As utilization and spending on molecular tests have increased, payors have pushed for retiring the older system of stacking CPT codes that generally describe each step in the diagnostic process in favor of adopting codes that allow them to discern with greater specificity which tests are being paid and in which clinical contexts. Meanwhile, some test makers, particularly firms selling multi-analyte algorithm-based tests, want payors to recognize the value their diagnostics are providing to patient care and have wanted unique identifiers in order to capture that data for pricing discussions with payors.

After the passage of PAMA, the makers of multi-analyte algorithm-based tests, such as Veracyte, went to the AMA to describe their challenge. "In order for us to report rates under PAMA, we have to have unique test codes," Hanna said. "In the lab industry … we're all doing things that are a little bit different."
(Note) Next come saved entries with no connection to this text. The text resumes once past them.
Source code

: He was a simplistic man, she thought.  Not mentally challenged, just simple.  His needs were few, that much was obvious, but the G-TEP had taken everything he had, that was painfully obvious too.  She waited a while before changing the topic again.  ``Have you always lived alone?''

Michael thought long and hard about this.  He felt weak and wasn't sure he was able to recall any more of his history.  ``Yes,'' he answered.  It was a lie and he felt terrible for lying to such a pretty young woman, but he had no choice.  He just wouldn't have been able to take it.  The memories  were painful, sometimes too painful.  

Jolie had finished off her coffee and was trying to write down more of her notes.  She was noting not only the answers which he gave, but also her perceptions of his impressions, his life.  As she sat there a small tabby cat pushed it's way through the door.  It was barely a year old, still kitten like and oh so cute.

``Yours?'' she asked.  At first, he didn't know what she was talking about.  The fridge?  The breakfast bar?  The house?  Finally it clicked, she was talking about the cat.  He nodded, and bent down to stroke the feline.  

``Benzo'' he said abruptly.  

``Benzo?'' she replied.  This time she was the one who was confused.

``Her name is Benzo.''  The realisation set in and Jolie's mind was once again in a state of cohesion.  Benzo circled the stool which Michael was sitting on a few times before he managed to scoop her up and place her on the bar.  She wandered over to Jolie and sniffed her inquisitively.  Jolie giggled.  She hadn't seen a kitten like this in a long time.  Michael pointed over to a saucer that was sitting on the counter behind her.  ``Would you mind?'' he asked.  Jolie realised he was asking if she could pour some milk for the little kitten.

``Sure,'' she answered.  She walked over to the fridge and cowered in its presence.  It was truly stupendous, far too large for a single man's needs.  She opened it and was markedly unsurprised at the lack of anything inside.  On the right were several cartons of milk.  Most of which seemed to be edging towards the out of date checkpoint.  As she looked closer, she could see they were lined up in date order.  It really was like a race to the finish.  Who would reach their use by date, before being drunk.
Tests with the same indication may have different performance characteristics or a company may have invested in a technology that distinguishes that test from others in the market. Veracyte, for example, markets a test that analyzes the expression of 142 genes and helps patients determine if their thyroid nodules are cancerous or benign without surgery. The company claims that its test, since it became available in 2011, has helped tens of thousands of patients avoid unnecessary thyroid surgery and saved the healthcare system $500 million in surgery-related costs.

Test developers that are addressing a healthcare problem in a unique way, "want to be remunerated for that by the marketplace," and want the market to determine how much it will pay for their test compared to other services, Hanna said. "That's the whole intention of PAMA."

While PLA codes might make it easier for diagnostics companies to quickly garner codes to facilitate pricing and track test use, it remains to be seen whether payors will ultimately reimburse for these codes. "I don't think anybody knows yet," Quinn said.

"The fact that [PLA codes] are coming out so fast and with prices may mean that at least some payors just pay them," he said. "Others may quickly put them on not payable lists."

Because recently issued and priced PLA codes will show up in the new 2018 fee schedule, it's conceivable that some payors would default to reimbursing for them as they did when codes for pharmacogenomic tests first entered the fee schedule. But this didn't last after some PGx testing companies were found to be abusing the Medicare payment system. 

Quinn reflected that for newer tests, it might be disadvantageous to seek PLA codes and enter the pricing process so quickly, because the test developer may not have had sufficient time to gather evidence around the test's performance and utility. If a test is priced based on preliminary evidence, that is the set rate for three years under PAMA.

However, Quinn predicted that a PLA code may make claims processing easier for tests that have FDA approval or clearance, or already have a coverage determination under Medicare, or have been on the market for several years.